The legal challenge may provide the public with greater insight into the CFIUS process, both generally and in the context of this specific transaction. We will be particularly interested to see any details in the public record concerning:

  • The specific national security factors addressed by CFIUS,
  • The mitigation conditions considered by CFIUS (including terms proposed by Nippon Steel and others that CFIUS may have independently discussed), and
  • How individual CFIUS member agencies viewed the transaction during the course of CFIUS’s deliberations and in CFIUS’s final report to President Biden.

Any litigation concerning President Biden’s decision will not be resolved until after the Trump Administration has taken office. Just as incoming President Trump has indicated that he hopes to negotiate a settlement concerning the US business of TikTok (despite previously ordering its divestment by China's ByteDance during his first term as President), he could use the litigation concerning the acquisition of U.S. Steel as an opportunity to negotiate a settlement with Nippon Steel. While Trump has repeatedly stated his objection to the transaction (most recently after the Presidential election), perhaps he could offer such a settlement as a bargaining chip in negotiations with Japan on issues such as tariffs and defense spending.

Although we do not address it in this post, the parties have separately filed suit against Cleveland-Cliffs (another steel company) and the United Steelworkers union, asserting “illegal and coordinated actions aimed at preventing the transaction and attempting to undermine U.S. Steel’s ability to compete, and Nippon Steel’s ability to provide American-made steel to American consumers.” The claims in that suit include tortious interference with contractual relations, violations of Articles 1 and 2 of the Sherman Antitrust Act of 1890, and violations of the Racketeer Influenced and Corrupt Organizations Act. We would not expect that suit to affect the outcome of the suit against the US government.
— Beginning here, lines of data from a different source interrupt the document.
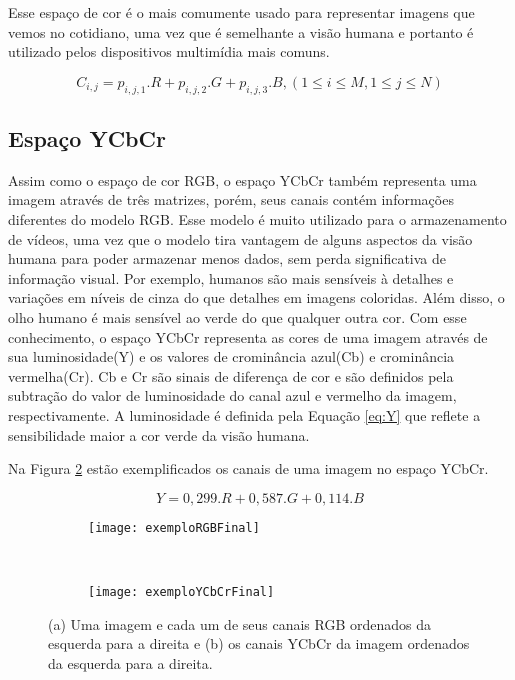 Esse espaço de cor é o mais comumente usado para representar imagens que vemos no cotidiano, uma vez que é semelhante a visão humana e portanto é utilizado pelos dispositivos multimídia mais comuns.
	
	\begin{equation}
			C_{i,j} = p_{i,j,1} . R + p_{i,j,2} . G + p_{i,j,3} . B ,  (1\leq i\leq M, 1\leq j\leq N)
	\label{eq:corRGB}
	\end{equation}

\subsection{Espaço YCbCr}\label{sect:sub:ycbcr}

Assim como o espaço de cor RGB, o espaço YCbCr também representa uma imagem através de três matrizes, porém, seus canais contém informações diferentes do modelo RGB. Esse modelo é muito utilizado para o armazenamento de vídeos, uma vez que o modelo tira vantagem de alguns aspectos da visão humana para poder armazenar menos dados, sem perda significativa de informação visual. Por exemplo, humanos são mais sensíveis à detalhes e variações em níveis de cinza do que detalhes em imagens coloridas. Além disso, o olho humano é mais sensível ao verde do que qualquer outra cor\cite{colorSpacesDigitalVideo}. Com esse conhecimento, o espaço YCbCr representa as cores de uma imagem através de sua luminosidade(Y) e os valores de crominância azul(Cb) e crominância vermelha(Cr). Cb e Cr são sinais de diferença de cor e são definidos pela subtração do valor de luminosidade do canal azul e vermelho da imagem, respectivamente. A luminosidade é definida pela Equação \ref{eq:Y}\cite{LivroVideoDigital} que reflete a sensibilidade maior a cor verde da visão humana.

Na Figura \ref{fig:Espacos:sub:YCbCr} estão exemplificados os canais de uma imagem no espaço YCbCr.

\begin{equation}
	Y = 0,299.R + 0,587.G + 0,114.B
\label{eq:Y}
\end{equation}


\begin{figure}
 \centering
\begin{subfigure}{.5\textwidth}
  \centering
  \texttt{[image: exemploRGBFinal]}
	\caption{}
	\label{fig:Espacos:sub:RGB}
	\centering
\end{subfigure}\
\begin{subfigure}{.5\textwidth}
  \centering
  \texttt{[image: exemploYCbCrFinal]}
	\caption{}
	\label{fig:Espacos:sub:YCbCr}
	\centering
\end{subfigure}
\caption{(a) Uma imagem e cada um de seus canais RGB ordenados da esquerda para a direita e (b) os canais YCbCr da imagem ordenados da esquerda para a direita.}
\label{fig:Espacos}
\centering
\end{figure}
Implications for other CFIUS-reviewable transactions

We have long considered the CFIUS process to be a technocratic process focused on an expanding, but relatively narrow definition of national security as a basis for its decisions. We would therefore like to think that the handling of this transaction, including pre-CFIUS statements on the case by President Biden and other members of his administration, CFIUS’s failure to reach a consensus, and the President’s ultimate decision, represents an exceptional circumstance fuelled in large part by the juxtaposition of the transaction with election year politics.

However, we cannot be sure that will be the case, and we would not be surprised if foreign parties are less inclined to pursue politically fraught US investments if CFIUS will have jurisdiction. As noted in our July 2024 review of CFIUS’s 2023 annual report to Congress, it seems that parties are already submitting fewer voluntary filings to CFIUS. If the CFIUS process is viewed as more political and less technocratic, the number of voluntary filings could continue to decline.